Give the number of lines in the following entries that contain the word "information", with nothing added.

[[ Material for this task, beginning ]]

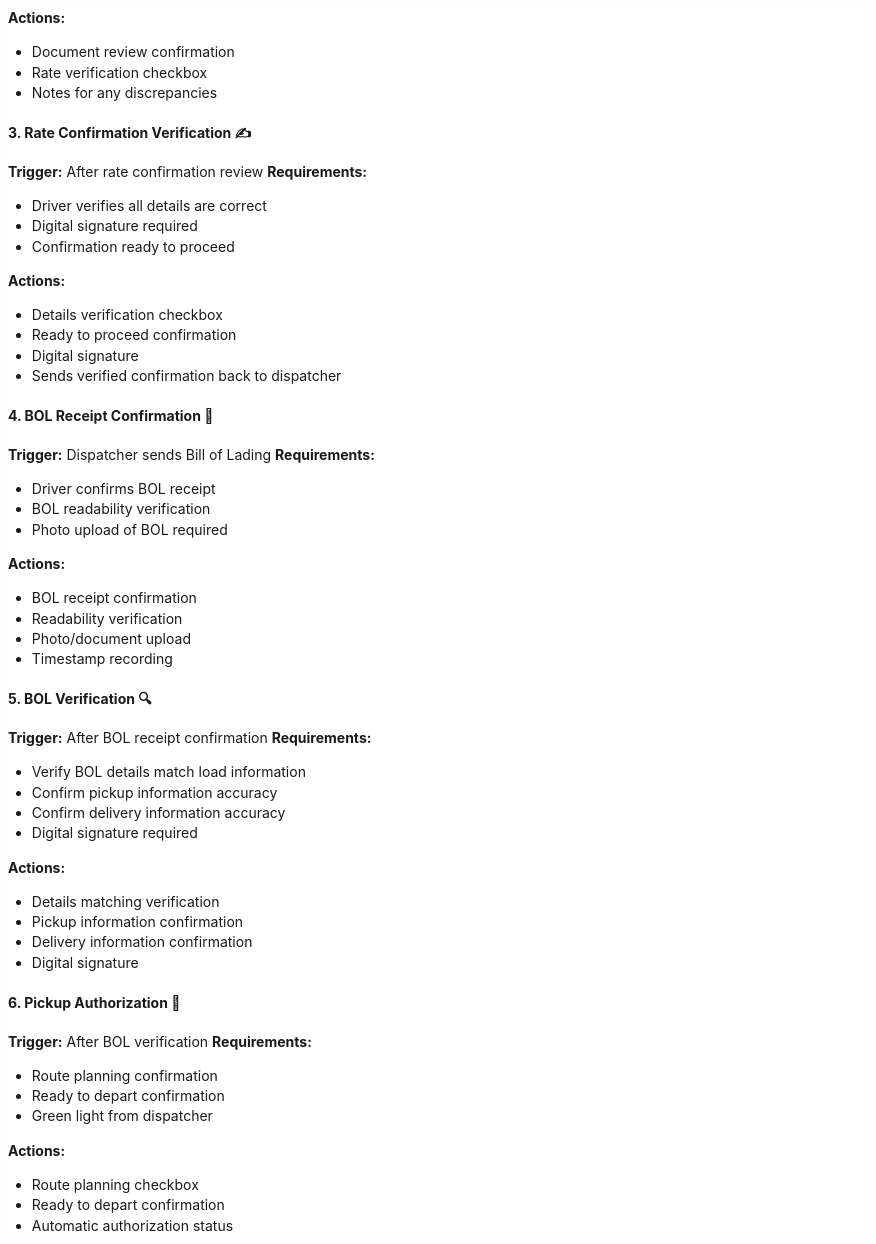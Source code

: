 **Actions:**
- Document review confirmation
- Rate verification checkbox
- Notes for any discrepancies

#### 3. **Rate Confirmation Verification** ✍️
**Trigger:** After rate confirmation review
**Requirements:**
- Driver verifies all details are correct
- Digital signature required
- Confirmation ready to proceed

**Actions:**
- Details verification checkbox
- Ready to proceed confirmation
- Digital signature
- Sends verified confirmation back to dispatcher

#### 4. **BOL Receipt Confirmation** 📄
**Trigger:** Dispatcher sends Bill of Lading
**Requirements:**
- Driver confirms BOL receipt
- BOL readability verification
- Photo upload of BOL required

**Actions:**
- BOL receipt confirmation
- Readability verification
- Photo/document upload
- Timestamp recording

#### 5. **BOL Verification** 🔍
**Trigger:** After BOL receipt confirmation
**Requirements:**
- Verify BOL details match load information
- Confirm pickup information accuracy
- Confirm delivery information accuracy
- Digital signature required

**Actions:**
- Details matching verification
- Pickup information confirmation
- Delivery information confirmation
- Digital signature

#### 6. **Pickup Authorization** 🚥
**Trigger:** After BOL verification
**Requirements:**
- Route planning confirmation
- Ready to depart confirmation
- Green light from dispatcher

**Actions:**
- Route planning checkbox
- Ready to depart confirmation
- Automatic authorization status
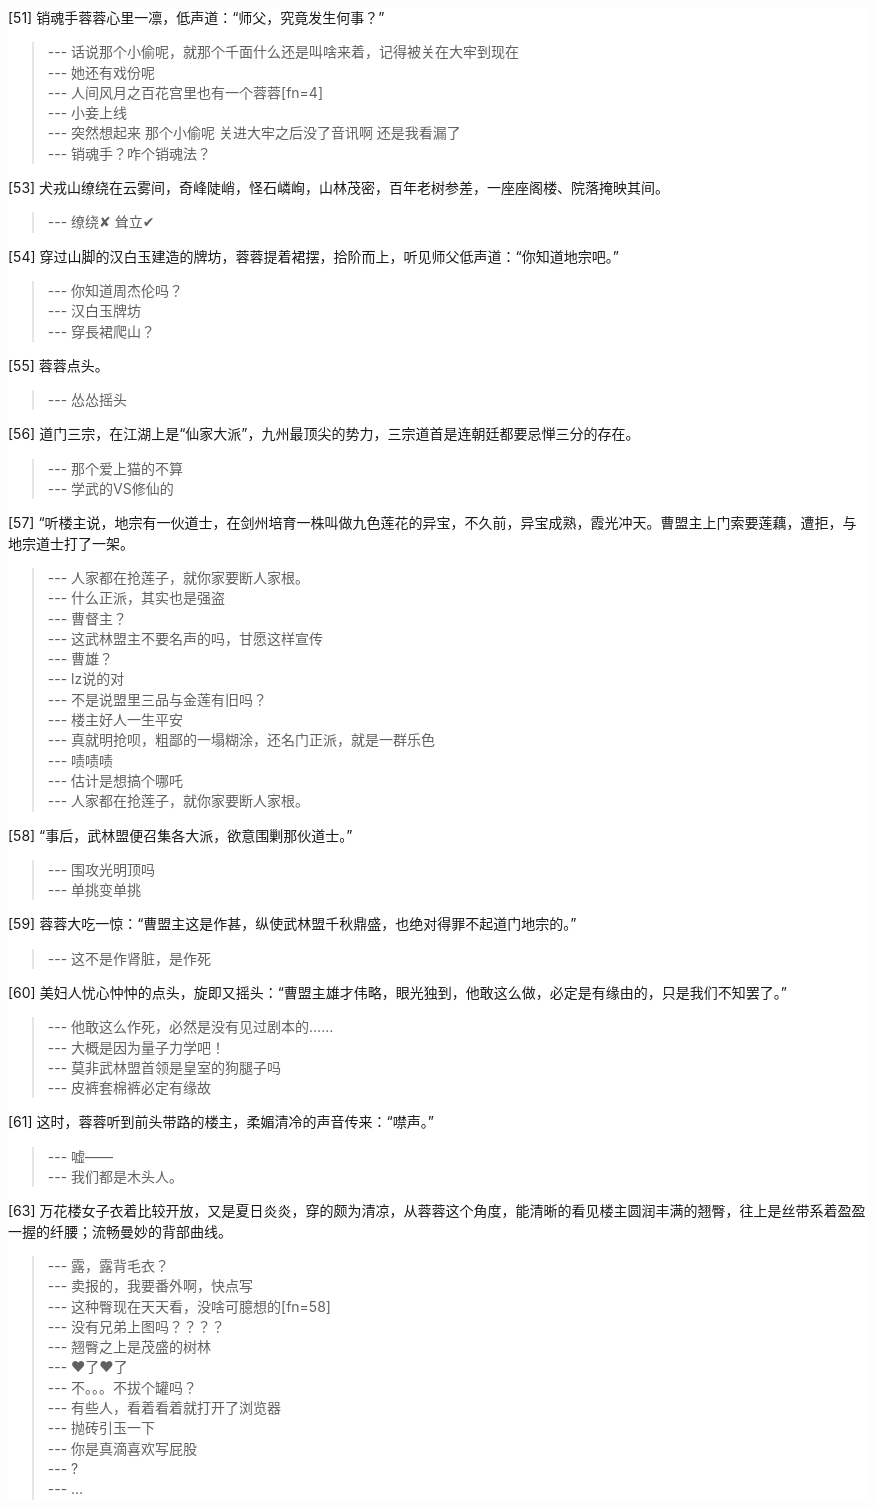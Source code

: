 [51] 销魂手蓉蓉心里一凛，低声道：“师父，究竟发生何事？”
>--- 话说那个小偷呢，就那个千面什么还是叫啥来着，记得被关在大牢到现在<br>
>--- 她还有戏份呢<br>
>--- 人间风月之百花宫里也有一个蓉蓉[fn=4]<br>
>--- 小妾上线<br>
>--- 突然想起来 那个小偷呢 关进大牢之后没了音讯啊 还是我看漏了<br>
>--- 销魂手？咋个销魂法？<br>

[53] 犬戎山缭绕在云雾间，奇峰陡峭，怪石嶙峋，山林茂密，百年老树参差，一座座阁楼、院落掩映其间。
>--- 缭绕✘
耸立✔<br>

[54] 穿过山脚的汉白玉建造的牌坊，蓉蓉提着裙摆，拾阶而上，听见师父低声道：“你知道地宗吧。”
>--- 你知道周杰伦吗？<br>
>--- 汉白玉牌坊<br>
>--- 穿長裙爬山？<br>

[55] 蓉蓉点头。
>--- 怂怂摇头<br>

[56] 道门三宗，在江湖上是“仙家大派”，九州最顶尖的势力，三宗道首是连朝廷都要忌惮三分的存在。
>--- 那个爱上猫的不算<br>
>--- 学武的VS修仙的<br>

[57] “听楼主说，地宗有一伙道士，在剑州培育一株叫做九色莲花的异宝，不久前，异宝成熟，霞光冲天。曹盟主上门索要莲藕，遭拒，与地宗道士打了一架。
>--- 人家都在抢莲子，就你家要断人家根。<br>
>--- 什么正派，其实也是强盗<br>
>--- 曹督主？<br>
>--- 这武林盟主不要名声的吗，甘愿这样宣传<br>
>--- 曹雄？<br>
>--- lz说的对<br>
>--- 不是说盟里三品与金莲有旧吗？<br>
>--- 楼主好人一生平安<br>
>--- 真就明抢呗，粗鄙的一塌糊涂，还名门正派，就是一群乐色<br>
>--- 啧啧啧<br>
>--- 估计是想搞个哪吒<br>
>--- 人家都在抢莲子，就你家要断人家根。<br>

[58] “事后，武林盟便召集各大派，欲意围剿那伙道士。”
>--- 围攻光明顶吗<br>
>--- 单挑变单挑<br>

[59] 蓉蓉大吃一惊：“曹盟主这是作甚，纵使武林盟千秋鼎盛，也绝对得罪不起道门地宗的。”
>--- 这不是作肾脏，是作死<br>

[60] 美妇人忧心忡忡的点头，旋即又摇头：“曹盟主雄才伟略，眼光独到，他敢这么做，必定是有缘由的，只是我们不知罢了。”
>--- 他敢这么作死，必然是没有见过剧本的……<br>
>--- 大概是因为量子力学吧！<br>
>--- 莫非武林盟首领是皇室的狗腿子吗<br>
>--- 皮裤套棉裤必定有缘故<br>

[61] 这时，蓉蓉听到前头带路的楼主，柔媚清冷的声音传来：“噤声。”
>--- 嘘——<br>
>--- 我们都是木头人。<br>

[63] 万花楼女子衣着比较开放，又是夏日炎炎，穿的颇为清凉，从蓉蓉这个角度，能清晰的看见楼主圆润丰满的翘臀，往上是丝带系着盈盈一握的纤腰；流畅曼妙的背部曲线。
>--- 露，露背毛衣？<br>
>--- 卖报的，我要番外啊，快点写<br>
>--- 这种臀现在天天看，没啥可臆想的[fn=58]<br>
>--- 没有兄弟上图吗？？？？<br>
>--- 翘臀之上是茂盛的树林<br>
>--- ❤️了❤️了<br>
>--- 不。。。不拔个罐吗？<br>
>--- 有些人，看着看着就打开了浏览器<br>
>--- 抛砖引玉一下<br>
>--- 你是真滴喜欢写屁股<br>
>--- ?<br>
>--- …<br>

[[ Material for this task, end ]]

Written answer: 5